Jämjö GoIF
- Full name: Jämjö Gymnastik och Idrottsförening
- Founded: 1929
- Ground: Jämjö Idrottsplats Jämjö Sweden
- League: Division 4 Blekinge
- 2012: 1st
| Home colours | Away colours |

= Jämjö GoIF =

Swedish football club

Jämjö GoIF is a Swedish football club located in Jämjö.

==Background==
Jämjö GoIF currently plays in Division 4 Blekinge which is the sixth tier of Swedish football. They play their home matches at Jämjö IP.

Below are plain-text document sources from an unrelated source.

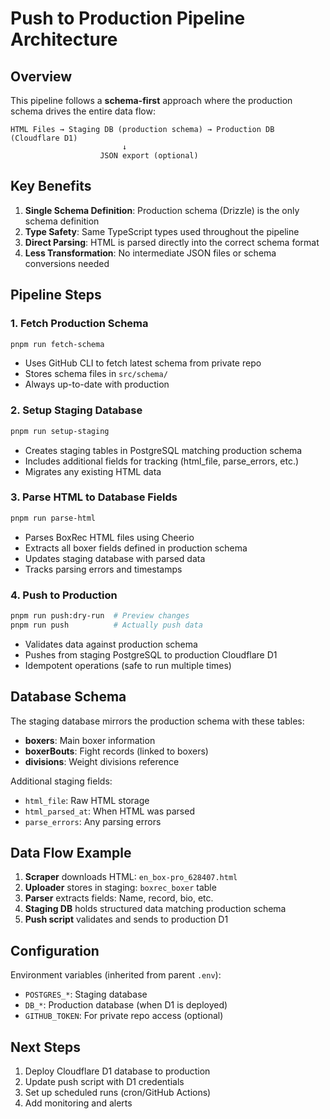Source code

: # Push to Production Pipeline Architecture

## Overview

This pipeline follows a **schema-first** approach where the production schema drives the entire data flow:

```
HTML Files → Staging DB (production schema) → Production DB (Cloudflare D1)
                         ↓
                    JSON export (optional)
```

## Key Benefits

1. **Single Schema Definition**: Production schema (Drizzle) is the only schema definition
2. **Type Safety**: Same TypeScript types used throughout the pipeline
3. **Direct Parsing**: HTML is parsed directly into the correct schema format
4. **Less Transformation**: No intermediate JSON files or schema conversions needed

## Pipeline Steps

### 1. Fetch Production Schema
```bash
pnpm run fetch-schema
```
- Uses GitHub CLI to fetch latest schema from private repo
- Stores schema files in `src/schema/`
- Always up-to-date with production

### 2. Setup Staging Database
```bash
pnpm run setup-staging
```
- Creates staging tables in PostgreSQL matching production schema
- Includes additional fields for tracking (html_file, parse_errors, etc.)
- Migrates any existing HTML data

### 3. Parse HTML to Database Fields
```bash
pnpm run parse-html
```
- Parses BoxRec HTML files using Cheerio
- Extracts all boxer fields defined in production schema
- Updates staging database with parsed data
- Tracks parsing errors and timestamps

### 4. Push to Production
```bash
pnpm run push:dry-run  # Preview changes
pnpm run push          # Actually push data
```
- Validates data against production schema
- Pushes from staging PostgreSQL to production Cloudflare D1
- Idempotent operations (safe to run multiple times)

## Database Schema

The staging database mirrors the production schema with these tables:

- **boxers**: Main boxer information
- **boxerBouts**: Fight records (linked to boxers)
- **divisions**: Weight divisions reference

Additional staging fields:
- `html_file`: Raw HTML storage
- `html_parsed_at`: When HTML was parsed
- `parse_errors`: Any parsing errors

## Data Flow Example

1. **Scraper** downloads HTML: `en_box-pro_628407.html`
2. **Uploader** stores in staging: `boxrec_boxer` table
3. **Parser** extracts fields: Name, record, bio, etc.
4. **Staging DB** holds structured data matching production schema
5. **Push script** validates and sends to production D1

## Configuration

Environment variables (inherited from parent `.env`):
- `POSTGRES_*`: Staging database
- `DB_*`: Production database (when D1 is deployed)
- `GITHUB_TOKEN`: For private repo access (optional)

## Next Steps

1. Deploy Cloudflare D1 database to production
2. Update push script with D1 credentials
3. Set up scheduled runs (cron/GitHub Actions)
4. Add monitoring and alerts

The club is affiliated to Blekinge Fotbollförbund. Jämjö GoIF have competed in the Svenska Cupen on 10 occasions.

Uppdaterades 2018

==Season to season==

| Season | Level | Division | Section | Position | Movements |
|---|---|---|---|---|---|
| 2006* | Tier 6 | Division 4 | Blekinge | 1st | Promoted |
| 2007 | Tier 5 | Division 3 | Sydöstra Götaland | 11th | Relegated |
| 2008 | Tier 6 | Division 4 | Blekinge | 4th |  |
| 2009 | Tier 6 | Division 4 | Blekinge | 4th |  |
| 2010 | Tier 6 | Division 4 | Blekinge | 8th |  |
| 2011 | Tier 6 | Division 4 | Blekinge | 8th |  |
| 2012 | Tier 6 | Division 4 | Blekinge | 1st | Promoted |
| 2013 | Tier 5 | Division 3 | Sydöstra Götaland | 11th | Relegated |
| 2014 | Tier 6 | Division 4 | Blekinge | 6th |  |
| 2015 | Tier 6 | Division 4 | Blekinge | 8th |  |
| 2016 | Tier 6 | Division 4 | Blekinge | 4th |  |
| 2017 | Tier 6 | Division 4 | Blekinge | 7th |  |
| 2018 | Tier 6 | Division 4 | Blekinge | 11th | Relegated |
| 2019 | Tier 7 | Division 5 | Blekinge | 8th |  |
| 2020 | Tier 7 | Division 5 | Blekinge | 1st | Promoted |

- League restructuring in 2006 resulted in a new division being created at Tier 3 and subsequent divisions dropping a level.